Phil Schroeder still remembers when Bill Fessler urged him to quit playing basketball.
Basketball was — and still is — a passion for Schroeder, so the coach-to-player talk quickly caught his attention. But that was Fessler's style. He was a coach who could get the most out of his players and would also dispense life lessons.
Fessler, a long-time Rochester coach in several different sports, died this past week at age 89. Fessler excelled in football at track at the University of Missouri before moving to Rochester in the 1960s.
He coached girls golf at Mayo and was also a B-squad basketball coach and an assistant football coach for the Spartans. He then was the head men’s basketball coach at Rochester Community College for more than a decade.
EMBEDED: William “Bill” Fessler
He was an avid golfer and his son, Steve, is the golf professional at Medina Golf and Country Club in the Twin Cities.
“He was a tremendous coach,” said Schroeder, the current girls basketball coach at John Marshall. “Just a good guy and a kind of down-to-earth person to lay things out for you exactly as they are.”
Schroeder had Fessler as a coach on three different levels, as B-squad basketball coach at Mayo, the head men’s basketball coach at Rochester Community College and also as an assistant football coach at Mayo.
“He was really, really good to me and we had a lot of good conversations through the years,” Schroeder said. “Most of it wasn’t about the sport, it was just about life.
“He was always extremely honest with you and I always appreciated that.”
Schroeder played both football and basketball at Rochester Community College. As a sophomore, he dislocated his shoulder in football in the fall of 1982 and he was playing tentatively at the start of the basketball season.

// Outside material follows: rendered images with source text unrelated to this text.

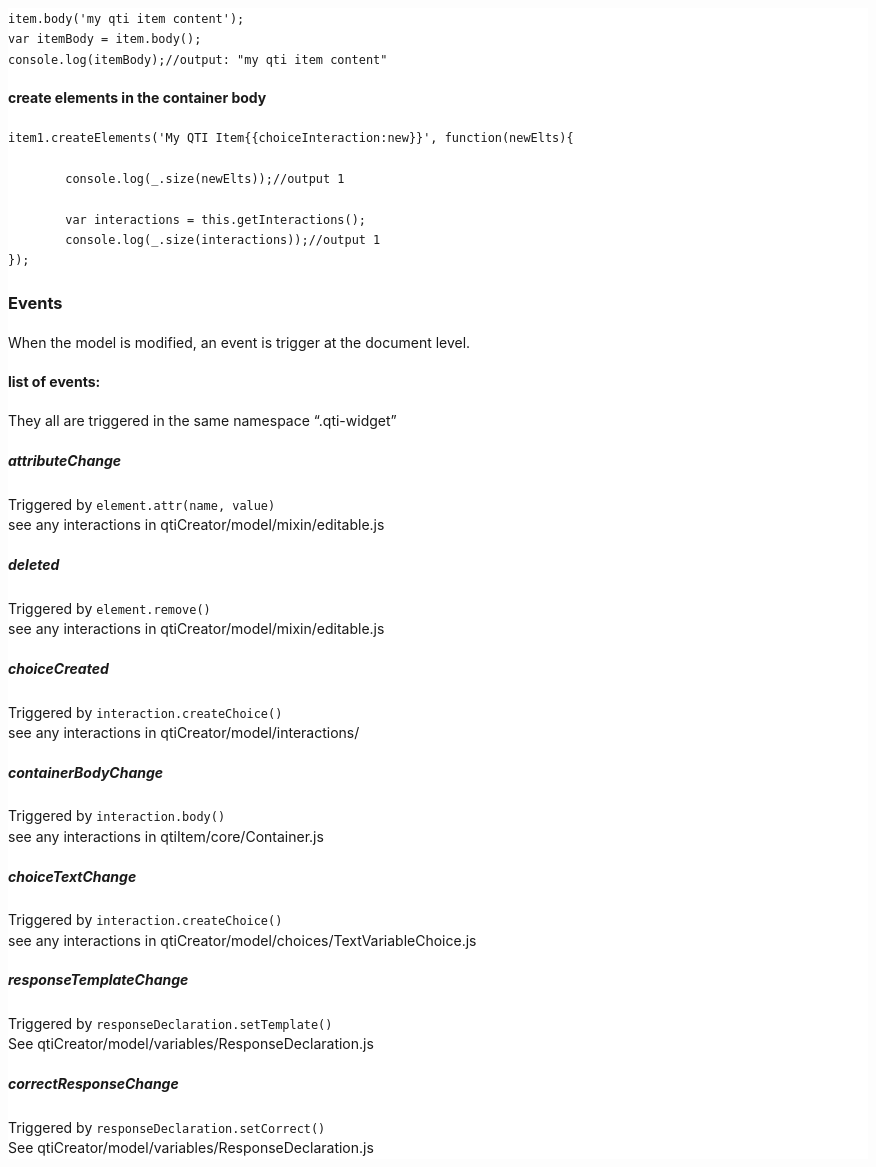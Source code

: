 
    item.body('my qti item content');
    var itemBody = item.body();
    console.log(itemBody);//output: "my qti item content"

#### create elements in the container body


    item1.createElements('My QTI Item{{choiceInteraction:new}}', function(newElts){

            console.log(_.size(newElts));//output 1

            var interactions = this.getInteractions();
            console.log(_.size(interactions));//output 1
    });

### Events

When the model is modified, an event is trigger at the document level.

#### list of events:

They all are triggered in the same namespace “.qti-widget”

##### attributeChange

Triggered by `element.attr(name, value)`\
see any interactions in qtiCreator/model/mixin/editable.js

##### deleted

Triggered by `element.remove()`\
see any interactions in qtiCreator/model/mixin/editable.js

##### choiceCreated

Triggered by `interaction.createChoice()`\
see any interactions in qtiCreator/model/interactions/

##### containerBodyChange

Triggered by `interaction.body()`\
see any interactions in qtiItem/core/Container.js

##### choiceTextChange

Triggered by `interaction.createChoice()`\
see any interactions in qtiCreator/model/choices/TextVariableChoice.js

##### responseTemplateChange

Triggered by `responseDeclaration.setTemplate()`\
See qtiCreator/model/variables/ResponseDeclaration.js

##### correctResponseChange

Triggered by `responseDeclaration.setCorrect()`\
See qtiCreator/model/variables/ResponseDeclaration.js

That's when Schroeder had a serious conversation with Fessler: “After about three or four games he brings me into the office and says ‘Hey, I think you should hang it up, I think you should retire.’ I said ‘What do you mean?’ He said ‘I can tell your shoulder is really bothering you and I know you’re not playing the way you can play.’
“I looked at him and thought ‘Are you crazy? Are you serious?’”
Fessler was being serious, but he was also using the talk as motivation.
“I was a team captain. ... I told him ‘There’s no way I’m quitting,’” Schroeder recalled. “He said ‘Then you need to start playing like I know you can and stop worrying about your shoulder.’ He said ‘If it pops out, it pops out.’ And from that point on, I didn’t worry about it. Because of the injury, he was giving me a chance to step down.”
Led by Elgin-Millville standout Joe Grobe, Schroeder and several other Mayo grads, RCC went on to win the junior college state basketball title in the spring of 1983.
Fessler coached at RCC for more than a decade until retiring in 1994.
“I think he had a good pulse on what the player needed and what the team needed,” Schroeder said. “He was very honest. And when you're in high school or even in college, sometimes you don’t always look at it that way.”
Current RCTC men’s basketball coach Brian LaPlante grew up in Chatfield and recalls attending Fessler’s summer camps as a youth. LaPlante took over the RCTC program in January of 1996, shortly after Fessler stepped down.
“I didn’t really know him, but I heard he was a heck of a card,” LaPlante said. “He was quite the character.”
Schroeder knew that side of Fessler and has a lot of fond memories, some of which are not suited for print.
“After a tough loss he would come into the locker room and say ‘Hey boys, don’t hang your head. Tomorrow the sun’s going to come up and you mom still loves you.’ He would always put things in perspective that way,” Schroeder said. “And yet he could get the most out of you. He had a competitive nature to say the least.”